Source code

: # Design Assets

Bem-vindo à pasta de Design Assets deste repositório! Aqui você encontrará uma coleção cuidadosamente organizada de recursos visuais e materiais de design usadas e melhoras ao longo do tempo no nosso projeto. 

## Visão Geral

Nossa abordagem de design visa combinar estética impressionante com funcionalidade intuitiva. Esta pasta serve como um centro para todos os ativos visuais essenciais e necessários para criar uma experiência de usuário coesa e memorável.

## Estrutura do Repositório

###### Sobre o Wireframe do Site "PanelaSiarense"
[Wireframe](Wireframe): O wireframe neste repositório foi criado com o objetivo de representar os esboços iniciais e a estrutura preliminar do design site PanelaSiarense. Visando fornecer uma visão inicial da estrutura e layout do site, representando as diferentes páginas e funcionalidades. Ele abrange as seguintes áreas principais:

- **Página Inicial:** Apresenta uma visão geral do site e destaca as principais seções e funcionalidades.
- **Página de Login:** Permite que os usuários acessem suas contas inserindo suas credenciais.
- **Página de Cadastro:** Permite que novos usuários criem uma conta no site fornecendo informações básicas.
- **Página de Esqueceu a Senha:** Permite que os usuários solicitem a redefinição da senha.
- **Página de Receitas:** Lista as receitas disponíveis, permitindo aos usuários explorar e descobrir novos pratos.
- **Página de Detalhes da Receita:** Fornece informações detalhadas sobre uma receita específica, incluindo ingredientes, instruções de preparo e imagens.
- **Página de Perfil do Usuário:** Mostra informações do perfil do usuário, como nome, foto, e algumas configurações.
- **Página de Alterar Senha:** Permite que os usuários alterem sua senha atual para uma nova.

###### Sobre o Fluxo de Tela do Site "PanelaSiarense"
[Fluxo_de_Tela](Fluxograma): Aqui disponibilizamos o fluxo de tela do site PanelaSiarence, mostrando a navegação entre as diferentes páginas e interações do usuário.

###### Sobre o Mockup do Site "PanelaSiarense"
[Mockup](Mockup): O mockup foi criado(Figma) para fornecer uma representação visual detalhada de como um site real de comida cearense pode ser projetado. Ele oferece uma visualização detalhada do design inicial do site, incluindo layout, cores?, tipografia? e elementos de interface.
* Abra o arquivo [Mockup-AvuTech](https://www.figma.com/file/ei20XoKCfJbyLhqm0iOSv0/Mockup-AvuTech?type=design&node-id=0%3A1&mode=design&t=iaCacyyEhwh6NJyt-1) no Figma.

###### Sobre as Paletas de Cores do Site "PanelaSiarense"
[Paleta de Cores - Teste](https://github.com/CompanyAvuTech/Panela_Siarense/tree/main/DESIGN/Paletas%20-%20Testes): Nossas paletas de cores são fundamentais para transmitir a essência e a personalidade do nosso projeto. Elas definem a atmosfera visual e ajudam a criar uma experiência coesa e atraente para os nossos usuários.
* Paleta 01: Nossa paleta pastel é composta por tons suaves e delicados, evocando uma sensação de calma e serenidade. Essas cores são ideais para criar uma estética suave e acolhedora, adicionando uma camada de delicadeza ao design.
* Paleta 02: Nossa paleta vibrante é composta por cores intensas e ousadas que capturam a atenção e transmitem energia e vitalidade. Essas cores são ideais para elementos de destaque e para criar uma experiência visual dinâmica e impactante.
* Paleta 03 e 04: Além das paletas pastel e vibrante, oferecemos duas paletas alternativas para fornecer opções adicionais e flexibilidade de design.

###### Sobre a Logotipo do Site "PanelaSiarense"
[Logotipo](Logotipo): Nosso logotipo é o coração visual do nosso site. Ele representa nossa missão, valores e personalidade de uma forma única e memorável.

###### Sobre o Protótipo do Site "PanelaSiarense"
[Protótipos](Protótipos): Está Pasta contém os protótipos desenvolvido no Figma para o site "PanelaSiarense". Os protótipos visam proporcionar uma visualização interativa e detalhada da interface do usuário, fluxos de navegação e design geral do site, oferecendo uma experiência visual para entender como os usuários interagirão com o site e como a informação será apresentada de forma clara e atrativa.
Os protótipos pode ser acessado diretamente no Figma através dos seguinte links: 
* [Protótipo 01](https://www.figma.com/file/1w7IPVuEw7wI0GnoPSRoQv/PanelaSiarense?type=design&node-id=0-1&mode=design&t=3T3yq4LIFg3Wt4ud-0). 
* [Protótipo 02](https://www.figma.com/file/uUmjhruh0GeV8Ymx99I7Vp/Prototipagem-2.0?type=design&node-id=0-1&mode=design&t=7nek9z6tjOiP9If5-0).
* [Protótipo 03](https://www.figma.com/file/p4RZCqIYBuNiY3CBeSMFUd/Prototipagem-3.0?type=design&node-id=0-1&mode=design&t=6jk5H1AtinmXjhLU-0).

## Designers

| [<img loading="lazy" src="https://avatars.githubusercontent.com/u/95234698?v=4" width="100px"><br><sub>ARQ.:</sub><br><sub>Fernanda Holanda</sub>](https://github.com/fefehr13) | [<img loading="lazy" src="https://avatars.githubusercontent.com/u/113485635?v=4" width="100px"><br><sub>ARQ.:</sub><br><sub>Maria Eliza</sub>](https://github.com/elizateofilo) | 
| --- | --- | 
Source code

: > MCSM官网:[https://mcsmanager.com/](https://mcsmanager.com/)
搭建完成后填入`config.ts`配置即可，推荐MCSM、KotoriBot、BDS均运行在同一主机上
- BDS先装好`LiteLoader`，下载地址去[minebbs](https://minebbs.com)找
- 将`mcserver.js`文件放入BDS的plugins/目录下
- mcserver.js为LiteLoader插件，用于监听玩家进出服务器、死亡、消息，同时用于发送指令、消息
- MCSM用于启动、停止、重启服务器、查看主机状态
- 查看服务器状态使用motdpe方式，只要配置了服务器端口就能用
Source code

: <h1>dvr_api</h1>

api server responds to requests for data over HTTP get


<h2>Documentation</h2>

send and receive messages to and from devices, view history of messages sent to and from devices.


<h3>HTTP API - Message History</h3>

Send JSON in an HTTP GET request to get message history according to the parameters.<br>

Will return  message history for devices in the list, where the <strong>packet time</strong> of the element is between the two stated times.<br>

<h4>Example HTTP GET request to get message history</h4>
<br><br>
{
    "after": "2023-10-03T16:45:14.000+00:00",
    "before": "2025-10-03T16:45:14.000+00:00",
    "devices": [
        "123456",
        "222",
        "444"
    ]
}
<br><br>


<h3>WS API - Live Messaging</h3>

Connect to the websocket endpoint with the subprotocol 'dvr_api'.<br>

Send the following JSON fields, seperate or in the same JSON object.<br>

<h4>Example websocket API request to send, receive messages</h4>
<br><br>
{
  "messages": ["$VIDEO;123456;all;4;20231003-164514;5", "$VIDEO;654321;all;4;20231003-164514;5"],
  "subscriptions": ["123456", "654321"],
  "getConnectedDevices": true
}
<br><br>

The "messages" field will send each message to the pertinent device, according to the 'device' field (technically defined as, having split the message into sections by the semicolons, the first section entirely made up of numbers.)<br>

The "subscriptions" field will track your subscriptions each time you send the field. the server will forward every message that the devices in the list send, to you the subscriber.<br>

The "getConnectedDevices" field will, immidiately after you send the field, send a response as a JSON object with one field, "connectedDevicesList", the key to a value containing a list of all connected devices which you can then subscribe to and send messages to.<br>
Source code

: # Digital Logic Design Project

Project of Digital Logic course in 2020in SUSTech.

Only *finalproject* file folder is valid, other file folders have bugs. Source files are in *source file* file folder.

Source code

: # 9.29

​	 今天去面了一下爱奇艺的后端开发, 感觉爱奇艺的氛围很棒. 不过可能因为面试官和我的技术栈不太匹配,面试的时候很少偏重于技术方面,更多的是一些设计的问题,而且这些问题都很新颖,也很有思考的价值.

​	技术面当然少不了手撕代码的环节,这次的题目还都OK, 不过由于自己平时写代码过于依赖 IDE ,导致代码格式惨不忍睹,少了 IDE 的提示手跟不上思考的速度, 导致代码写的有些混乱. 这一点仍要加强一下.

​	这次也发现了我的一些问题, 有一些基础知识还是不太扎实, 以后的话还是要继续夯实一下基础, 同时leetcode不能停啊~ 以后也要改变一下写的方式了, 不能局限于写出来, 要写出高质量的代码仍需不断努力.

•••

● TASK GOAL
Nothing but the lines from the start of the data through the line holding "## Visão Geral" should be restated, and each one exactly.

● TASK RESULT
Source code

: # Design Assets

Bem-vindo à pasta de Design Assets deste repositório! Aqui você encontrará uma coleção cuidadosamente organizada de recursos visuais e materiais de design usadas e melhoras ao longo do tempo no nosso projeto. 

## Visão Geral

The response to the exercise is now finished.